Dennis,
IMHO there is no 'right answer' because you can always put more and more effort into closer and closer refinements of the answer.
Each one of the solutions provided made different approximations and simplifications, and these intentional factors are on top of any errors. Each simplification will introduce errors, and it becomes a judgement call to determine if the expected error is small enough. Remember that there are things that no-one bothers bringing in to these calculations, such as manufacturing variability or supply voltage variability. A 1200VA lamp may draw more or less than 1200VA, and a 240V supply may be more or less than 240V...and a 12ga wire may be thicker or thinner than 12ga
On top of this, different people are using different lamp loads in their examples.
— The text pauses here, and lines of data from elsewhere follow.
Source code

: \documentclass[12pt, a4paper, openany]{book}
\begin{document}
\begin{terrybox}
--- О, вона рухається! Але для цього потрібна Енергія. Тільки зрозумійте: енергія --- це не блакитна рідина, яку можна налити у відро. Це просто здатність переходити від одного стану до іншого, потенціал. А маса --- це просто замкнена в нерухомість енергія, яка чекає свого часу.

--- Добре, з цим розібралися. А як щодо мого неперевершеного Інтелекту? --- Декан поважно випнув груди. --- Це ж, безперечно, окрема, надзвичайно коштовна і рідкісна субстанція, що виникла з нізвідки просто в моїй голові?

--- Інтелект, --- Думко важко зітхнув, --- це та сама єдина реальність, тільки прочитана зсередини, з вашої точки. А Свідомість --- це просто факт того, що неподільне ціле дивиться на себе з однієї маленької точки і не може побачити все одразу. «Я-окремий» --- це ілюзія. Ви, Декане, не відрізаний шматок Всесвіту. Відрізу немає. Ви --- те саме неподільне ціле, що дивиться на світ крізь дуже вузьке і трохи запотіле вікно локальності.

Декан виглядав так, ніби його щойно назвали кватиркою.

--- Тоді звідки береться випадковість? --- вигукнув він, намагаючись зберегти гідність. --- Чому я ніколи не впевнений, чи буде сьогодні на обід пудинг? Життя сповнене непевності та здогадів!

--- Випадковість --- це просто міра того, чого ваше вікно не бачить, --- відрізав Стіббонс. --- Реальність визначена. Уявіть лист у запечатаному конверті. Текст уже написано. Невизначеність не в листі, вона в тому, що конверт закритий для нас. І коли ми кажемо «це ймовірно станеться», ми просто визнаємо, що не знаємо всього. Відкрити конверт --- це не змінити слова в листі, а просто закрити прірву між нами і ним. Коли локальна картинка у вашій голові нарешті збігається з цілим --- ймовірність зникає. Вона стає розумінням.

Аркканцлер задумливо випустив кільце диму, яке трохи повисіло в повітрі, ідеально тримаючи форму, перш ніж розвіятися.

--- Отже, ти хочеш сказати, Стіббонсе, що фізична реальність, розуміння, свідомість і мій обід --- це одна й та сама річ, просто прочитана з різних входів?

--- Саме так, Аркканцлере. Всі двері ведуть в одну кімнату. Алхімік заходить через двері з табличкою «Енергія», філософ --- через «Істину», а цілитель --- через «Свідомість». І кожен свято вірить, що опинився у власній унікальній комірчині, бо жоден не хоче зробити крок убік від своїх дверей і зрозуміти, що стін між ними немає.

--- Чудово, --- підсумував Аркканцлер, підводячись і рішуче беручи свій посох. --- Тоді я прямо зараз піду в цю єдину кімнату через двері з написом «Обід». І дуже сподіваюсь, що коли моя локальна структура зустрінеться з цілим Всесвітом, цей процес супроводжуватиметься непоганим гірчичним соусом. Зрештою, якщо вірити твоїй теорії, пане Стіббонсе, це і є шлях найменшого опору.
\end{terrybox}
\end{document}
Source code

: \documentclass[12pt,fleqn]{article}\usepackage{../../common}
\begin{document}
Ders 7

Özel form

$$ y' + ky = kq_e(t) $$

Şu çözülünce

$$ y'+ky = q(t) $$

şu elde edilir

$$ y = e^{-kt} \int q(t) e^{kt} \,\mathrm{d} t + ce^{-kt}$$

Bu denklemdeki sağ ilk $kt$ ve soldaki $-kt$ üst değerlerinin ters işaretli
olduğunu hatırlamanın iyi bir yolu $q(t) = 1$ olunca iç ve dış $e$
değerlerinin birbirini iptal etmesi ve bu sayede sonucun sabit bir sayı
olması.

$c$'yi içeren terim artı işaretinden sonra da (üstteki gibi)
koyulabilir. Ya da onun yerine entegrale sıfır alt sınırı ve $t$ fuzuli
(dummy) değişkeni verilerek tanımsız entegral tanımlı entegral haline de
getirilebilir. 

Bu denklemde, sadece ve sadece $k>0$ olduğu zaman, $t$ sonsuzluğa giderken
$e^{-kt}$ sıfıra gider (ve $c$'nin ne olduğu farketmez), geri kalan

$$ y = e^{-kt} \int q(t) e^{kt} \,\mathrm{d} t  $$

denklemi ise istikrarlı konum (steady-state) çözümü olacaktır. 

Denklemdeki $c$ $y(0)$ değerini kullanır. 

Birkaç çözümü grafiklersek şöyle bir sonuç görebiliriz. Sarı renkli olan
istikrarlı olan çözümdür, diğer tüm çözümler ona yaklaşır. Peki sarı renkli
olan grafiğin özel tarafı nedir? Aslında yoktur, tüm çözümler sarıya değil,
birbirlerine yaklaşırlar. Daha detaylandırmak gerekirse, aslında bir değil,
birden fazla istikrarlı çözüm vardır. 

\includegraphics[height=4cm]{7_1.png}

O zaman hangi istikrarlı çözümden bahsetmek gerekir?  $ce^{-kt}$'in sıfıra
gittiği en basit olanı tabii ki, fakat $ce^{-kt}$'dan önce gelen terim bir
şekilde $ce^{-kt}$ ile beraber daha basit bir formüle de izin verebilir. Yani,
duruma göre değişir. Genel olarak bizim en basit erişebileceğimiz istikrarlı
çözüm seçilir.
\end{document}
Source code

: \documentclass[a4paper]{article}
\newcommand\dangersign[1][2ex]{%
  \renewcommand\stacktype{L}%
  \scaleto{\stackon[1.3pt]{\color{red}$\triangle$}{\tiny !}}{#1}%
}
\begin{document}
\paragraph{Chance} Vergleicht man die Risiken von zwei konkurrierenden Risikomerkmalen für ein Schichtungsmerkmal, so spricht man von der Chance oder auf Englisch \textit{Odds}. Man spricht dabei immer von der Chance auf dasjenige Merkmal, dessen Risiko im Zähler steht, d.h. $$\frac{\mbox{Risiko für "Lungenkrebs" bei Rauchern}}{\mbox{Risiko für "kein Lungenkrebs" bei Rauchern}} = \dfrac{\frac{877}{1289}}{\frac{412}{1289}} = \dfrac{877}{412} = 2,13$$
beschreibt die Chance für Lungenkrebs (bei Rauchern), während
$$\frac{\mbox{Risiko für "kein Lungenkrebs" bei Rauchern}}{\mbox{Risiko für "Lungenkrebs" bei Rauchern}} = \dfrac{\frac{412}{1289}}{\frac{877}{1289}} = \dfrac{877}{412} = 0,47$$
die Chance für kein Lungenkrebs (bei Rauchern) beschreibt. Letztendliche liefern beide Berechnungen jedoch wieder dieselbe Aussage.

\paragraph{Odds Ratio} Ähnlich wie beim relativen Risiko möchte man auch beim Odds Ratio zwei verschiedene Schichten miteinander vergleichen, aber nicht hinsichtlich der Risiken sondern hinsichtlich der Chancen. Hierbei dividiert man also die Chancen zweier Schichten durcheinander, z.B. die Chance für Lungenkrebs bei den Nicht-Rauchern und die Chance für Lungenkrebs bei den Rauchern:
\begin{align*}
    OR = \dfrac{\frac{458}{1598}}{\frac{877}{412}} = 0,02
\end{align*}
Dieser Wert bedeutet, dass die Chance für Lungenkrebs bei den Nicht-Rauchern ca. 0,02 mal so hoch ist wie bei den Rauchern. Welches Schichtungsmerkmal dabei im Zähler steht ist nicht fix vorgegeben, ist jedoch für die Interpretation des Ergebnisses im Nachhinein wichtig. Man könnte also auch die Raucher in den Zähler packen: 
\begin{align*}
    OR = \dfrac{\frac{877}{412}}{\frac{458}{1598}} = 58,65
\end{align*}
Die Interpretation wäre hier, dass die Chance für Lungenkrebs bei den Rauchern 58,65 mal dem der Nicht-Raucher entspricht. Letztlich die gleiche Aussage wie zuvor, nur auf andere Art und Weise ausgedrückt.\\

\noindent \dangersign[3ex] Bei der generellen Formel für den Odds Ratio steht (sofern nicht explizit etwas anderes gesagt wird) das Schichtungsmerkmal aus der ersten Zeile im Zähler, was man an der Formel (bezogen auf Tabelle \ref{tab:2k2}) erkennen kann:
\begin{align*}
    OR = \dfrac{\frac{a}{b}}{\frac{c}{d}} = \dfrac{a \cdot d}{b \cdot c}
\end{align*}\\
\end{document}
In the below, I will re-calculate the various approaches as best I can, using a supply voltage of 240V, a lamp load of 1200VA, and 13 lamps.
1) jbwhite (the original post) essentially was saying 'figure out the worst imbalance, and then assume a balanced three phase load where each leg has as many lamps as the most heavily loaded leg'. Pretty reasonable and simple. There was an error in the calculation, in that he calculates the single phase load but doesn't correctly take this single phase load and combine it into a three phase load. My recalculation gives a load of 43.3A/phase.
2) Dennis, you play a slight variation, figuring out the worst imbalance as seen by a single phase leg, and then assuming a balanced three phase system that looks like that. You don't bother with vector addition to get the single phase load, so you are basically doing the 'assume the system is balanced' but at the level of each leg, rather than for the whole three phase system. Still quite reasonable and simple. I get 39A/phase.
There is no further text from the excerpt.